[Saved data entries]
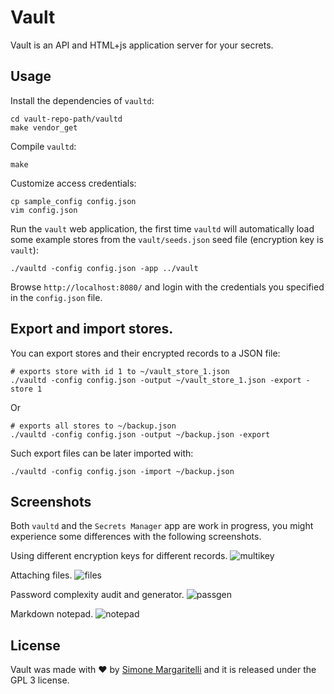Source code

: # Vault

Vault is an API and HTML+js application server for your secrets.

## Usage

Install the dependencies of `vaultd`:

    cd vault-repo-path/vaultd
    make vendor_get
    
Compile `vaultd`:
    
    make

Customize access credentials:

    cp sample_config config.json
    vim config.json

Run the `vault` web application, the first time `vaultd` will automatically load some example stores from the `vault/seeds.json` seed file (encryption key is `vault`):

    ./vaultd -config config.json -app ../vault

Browse `http://localhost:8080/` and login with the credentials you specified in the `config.json` file.

## Export and import stores.

You can export stores and their encrypted records to a JSON file:

    # exports store with id 1 to ~/vault_store_1.json
    ./vaultd -config config.json -output ~/vault_store_1.json -export -store 1 

Or

    # exports all stores to ~/backup.json
    ./vaultd -config config.json -output ~/backup.json -export

Such export files can be later imported with:

    ./vaultd -config config.json -import ~/backup.json

## Screenshots

Both `vaultd` and the `Secrets Manager` app are work in progress, you might experience some differences with the following screenshots.

Using different encryption keys for different records.
![multikey](https://pbs.twimg.com/media/DQN8W1KWsAEP6bd.jpg:large)

Attaching files.
![files](https://pbs.twimg.com/media/DQN8vAtW0AEho6Z.jpg:large)

Password complexity audit and generator.
![passgen](https://pbs.twimg.com/media/DQN8vAiXkAA9x1z.jpg:large)

Markdown notepad.
![notepad](https://pbs.twimg.com/media/DQOmJ8tW4AE7W_H.jpg:large)

## License

Vault was made with ♥  by [Simone Margaritelli](https://www.evilsocket.net/) and it is released under the GPL 3 license.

[Task item] The reply should hold only the lines from the first line of the records above through the line containing "## Screenshots", copied exactly and without pictures.

[Result of the task]
Source code

: # Vault

Vault is an API and HTML+js application server for your secrets.

## Usage

Install the dependencies of `vaultd`:

    cd vault-repo-path/vaultd
    make vendor_get
    
Compile `vaultd`:
    
    make

Customize access credentials:

    cp sample_config config.json
    vim config.json

Run the `vault` web application, the first time `vaultd` will automatically load some example stores from the `vault/seeds.json` seed file (encryption key is `vault`):

    ./vaultd -config config.json -app ../vault

Browse `http://localhost:8080/` and login with the credentials you specified in the `config.json` file.

## Export and import stores.

You can export stores and their encrypted records to a JSON file:

    # exports store with id 1 to ~/vault_store_1.json
    ./vaultd -config config.json -output ~/vault_store_1.json -export -store 1 

Or

    # exports all stores to ~/backup.json
    ./vaultd -config config.json -output ~/backup.json -export

Such export files can be later imported with:

    ./vaultd -config config.json -import ~/backup.json

## Screenshots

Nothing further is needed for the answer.